I have managed to go on up to $1/x^3$, which is correctly defined and linear on $\mathcal{D}(R)$ but now I am curious of what we could obtain by going on.
Applying the possible distribution of a test function we would get
$$\langle P\left(\dfrac{1}{x^n}\right), \phi \rangle = \int_{|x|>\epsilon} \phi^{(n)}(x)\ln|x|\ \text{d}x$$
I started with the logarithm for it's locally integrable and then it defines a distribution via $\phi$ in that way. Assuming that everything is done with diligence, the integration by parts transfers the derivatives on the logarithm, given little by little the $1/x^n$ factor.

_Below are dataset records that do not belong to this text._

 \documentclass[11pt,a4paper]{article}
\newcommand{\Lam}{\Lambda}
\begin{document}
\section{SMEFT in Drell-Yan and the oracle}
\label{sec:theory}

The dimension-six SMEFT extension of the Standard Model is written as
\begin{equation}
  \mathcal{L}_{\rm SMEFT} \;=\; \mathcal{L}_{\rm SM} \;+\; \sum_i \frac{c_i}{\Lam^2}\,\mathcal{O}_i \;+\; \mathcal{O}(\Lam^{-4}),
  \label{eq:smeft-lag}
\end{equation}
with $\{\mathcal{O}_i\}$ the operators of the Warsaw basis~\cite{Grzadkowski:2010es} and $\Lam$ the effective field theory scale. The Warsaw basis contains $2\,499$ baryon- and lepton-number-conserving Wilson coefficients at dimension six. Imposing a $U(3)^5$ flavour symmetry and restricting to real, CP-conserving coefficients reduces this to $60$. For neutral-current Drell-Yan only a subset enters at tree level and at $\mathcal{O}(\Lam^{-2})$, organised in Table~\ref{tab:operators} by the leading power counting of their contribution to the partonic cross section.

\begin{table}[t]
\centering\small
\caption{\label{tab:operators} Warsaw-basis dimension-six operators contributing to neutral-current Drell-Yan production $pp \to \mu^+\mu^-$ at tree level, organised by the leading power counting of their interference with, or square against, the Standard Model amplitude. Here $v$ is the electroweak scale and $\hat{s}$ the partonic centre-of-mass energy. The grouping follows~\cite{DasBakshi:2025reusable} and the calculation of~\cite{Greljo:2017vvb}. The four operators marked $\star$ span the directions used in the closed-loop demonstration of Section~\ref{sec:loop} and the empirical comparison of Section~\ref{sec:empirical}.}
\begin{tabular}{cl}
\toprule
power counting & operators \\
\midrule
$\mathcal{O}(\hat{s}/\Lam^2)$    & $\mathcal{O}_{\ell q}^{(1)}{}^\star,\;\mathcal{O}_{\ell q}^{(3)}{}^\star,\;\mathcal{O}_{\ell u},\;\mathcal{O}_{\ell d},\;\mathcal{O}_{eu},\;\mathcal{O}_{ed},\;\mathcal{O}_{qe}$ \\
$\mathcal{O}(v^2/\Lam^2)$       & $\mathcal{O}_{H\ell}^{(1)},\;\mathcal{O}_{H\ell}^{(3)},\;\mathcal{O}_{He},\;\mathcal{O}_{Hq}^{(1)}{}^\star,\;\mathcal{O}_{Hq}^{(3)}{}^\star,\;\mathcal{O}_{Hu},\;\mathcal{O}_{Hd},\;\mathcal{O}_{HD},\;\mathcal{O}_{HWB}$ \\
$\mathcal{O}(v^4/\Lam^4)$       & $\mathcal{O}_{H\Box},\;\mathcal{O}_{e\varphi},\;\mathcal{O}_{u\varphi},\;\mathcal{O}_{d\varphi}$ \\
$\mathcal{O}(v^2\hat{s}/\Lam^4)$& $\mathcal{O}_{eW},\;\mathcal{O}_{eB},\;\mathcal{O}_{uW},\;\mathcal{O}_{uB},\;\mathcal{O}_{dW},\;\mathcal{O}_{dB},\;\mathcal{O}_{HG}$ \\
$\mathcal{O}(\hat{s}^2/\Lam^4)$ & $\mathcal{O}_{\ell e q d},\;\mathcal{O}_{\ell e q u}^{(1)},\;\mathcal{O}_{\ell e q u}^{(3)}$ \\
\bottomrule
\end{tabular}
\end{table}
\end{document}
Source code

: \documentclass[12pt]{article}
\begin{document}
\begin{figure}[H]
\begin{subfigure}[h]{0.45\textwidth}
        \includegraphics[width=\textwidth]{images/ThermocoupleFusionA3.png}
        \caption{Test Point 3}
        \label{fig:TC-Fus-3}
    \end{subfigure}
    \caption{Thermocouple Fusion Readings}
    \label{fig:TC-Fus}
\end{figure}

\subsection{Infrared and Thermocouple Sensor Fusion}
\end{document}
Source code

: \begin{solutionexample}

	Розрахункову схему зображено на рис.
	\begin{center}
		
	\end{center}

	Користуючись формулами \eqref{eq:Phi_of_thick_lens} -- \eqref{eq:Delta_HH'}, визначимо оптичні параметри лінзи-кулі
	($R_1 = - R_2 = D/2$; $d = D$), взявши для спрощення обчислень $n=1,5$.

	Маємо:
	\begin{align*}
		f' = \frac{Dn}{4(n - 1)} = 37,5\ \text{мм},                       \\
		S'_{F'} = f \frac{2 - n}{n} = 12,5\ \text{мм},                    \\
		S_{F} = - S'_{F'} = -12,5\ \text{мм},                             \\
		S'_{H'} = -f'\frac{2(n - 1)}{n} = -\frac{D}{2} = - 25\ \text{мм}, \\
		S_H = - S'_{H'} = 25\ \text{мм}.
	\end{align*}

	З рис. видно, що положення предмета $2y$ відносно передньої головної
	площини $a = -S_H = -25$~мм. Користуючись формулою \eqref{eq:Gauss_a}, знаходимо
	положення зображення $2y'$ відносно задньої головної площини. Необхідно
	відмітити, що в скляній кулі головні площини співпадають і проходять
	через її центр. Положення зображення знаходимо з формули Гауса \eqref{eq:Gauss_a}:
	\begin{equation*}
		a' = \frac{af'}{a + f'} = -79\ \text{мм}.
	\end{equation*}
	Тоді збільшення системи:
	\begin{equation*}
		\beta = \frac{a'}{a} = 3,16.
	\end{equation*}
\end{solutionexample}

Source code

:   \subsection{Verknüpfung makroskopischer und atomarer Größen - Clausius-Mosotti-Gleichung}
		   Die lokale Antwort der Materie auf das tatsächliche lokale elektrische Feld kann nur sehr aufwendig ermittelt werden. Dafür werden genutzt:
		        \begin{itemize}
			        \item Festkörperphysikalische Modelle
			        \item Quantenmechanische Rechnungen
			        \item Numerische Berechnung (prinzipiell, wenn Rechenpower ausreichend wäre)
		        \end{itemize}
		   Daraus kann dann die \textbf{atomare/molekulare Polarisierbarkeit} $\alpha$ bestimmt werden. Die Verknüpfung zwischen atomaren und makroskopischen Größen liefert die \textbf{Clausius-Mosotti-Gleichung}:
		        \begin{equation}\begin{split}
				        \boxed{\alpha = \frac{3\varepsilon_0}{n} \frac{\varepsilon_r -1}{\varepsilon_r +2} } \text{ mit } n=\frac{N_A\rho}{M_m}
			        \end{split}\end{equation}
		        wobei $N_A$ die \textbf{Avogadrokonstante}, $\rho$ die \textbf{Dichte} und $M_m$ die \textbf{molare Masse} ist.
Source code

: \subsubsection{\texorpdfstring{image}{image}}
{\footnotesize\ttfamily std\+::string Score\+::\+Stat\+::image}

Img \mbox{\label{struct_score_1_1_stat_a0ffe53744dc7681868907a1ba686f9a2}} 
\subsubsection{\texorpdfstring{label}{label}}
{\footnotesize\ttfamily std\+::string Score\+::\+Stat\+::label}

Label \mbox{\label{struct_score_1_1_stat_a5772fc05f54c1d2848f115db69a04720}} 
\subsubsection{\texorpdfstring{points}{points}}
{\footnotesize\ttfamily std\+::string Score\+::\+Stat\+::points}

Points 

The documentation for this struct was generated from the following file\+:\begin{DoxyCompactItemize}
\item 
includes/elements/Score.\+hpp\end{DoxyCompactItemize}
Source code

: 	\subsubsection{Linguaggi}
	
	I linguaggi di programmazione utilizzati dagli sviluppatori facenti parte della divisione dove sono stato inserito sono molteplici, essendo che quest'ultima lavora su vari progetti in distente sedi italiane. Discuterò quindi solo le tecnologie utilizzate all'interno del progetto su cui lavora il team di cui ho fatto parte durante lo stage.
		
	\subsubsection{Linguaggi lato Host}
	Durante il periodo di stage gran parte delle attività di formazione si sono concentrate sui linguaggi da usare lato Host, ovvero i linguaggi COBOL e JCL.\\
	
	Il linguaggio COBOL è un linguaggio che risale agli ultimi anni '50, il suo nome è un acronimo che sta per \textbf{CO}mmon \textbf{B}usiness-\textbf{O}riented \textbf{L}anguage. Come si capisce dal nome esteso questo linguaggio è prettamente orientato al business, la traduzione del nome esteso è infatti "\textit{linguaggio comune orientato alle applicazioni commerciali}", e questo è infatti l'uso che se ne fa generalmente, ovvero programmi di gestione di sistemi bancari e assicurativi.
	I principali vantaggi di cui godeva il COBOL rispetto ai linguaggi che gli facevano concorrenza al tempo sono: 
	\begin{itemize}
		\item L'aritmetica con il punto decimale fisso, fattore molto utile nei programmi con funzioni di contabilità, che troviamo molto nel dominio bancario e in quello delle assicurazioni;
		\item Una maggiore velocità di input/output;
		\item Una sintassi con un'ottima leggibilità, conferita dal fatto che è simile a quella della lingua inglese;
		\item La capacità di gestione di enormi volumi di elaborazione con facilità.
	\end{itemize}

First assumption, which could be wrong, but it's useful for the calculations: I assume that $\phi$ is odd and the $n-$th derivative of $\phi$ is even, hence I take
$$\int_{\epsilon}^{+\infty} \phi^{(n)}(x)\ln(x)\ \text{d}x$$
Oh by the way: $\epsilon > 0$.
Now we can integrate by parts $n$ times. The $n$-th derivative of the logarithm is a well known amusing exercise. What I get is
$$2\phi^{(n-1)}(\epsilon)\ln(\epsilon) + 2\sum_{k = 2}^n (-1)^{k-1}(k-1)! \frac{\phi^{(n-k)}}{\epsilon^k}$$
Now my problem is: how to show that this still defines a distribution? And what kind of distribution is? Is there a way to show that all the terms but one (the last one $k = n$) "are" or "go to" zero?
I don't know how to proceed so I ask for help of who here really know where to put the hands. Anyway, the behaviour of that distribution, due to the $\epsilon^{-k}$ factor, reminds me of meromorphic functions. Maybe it has nothing to do with this... Just a flash.
Thank you!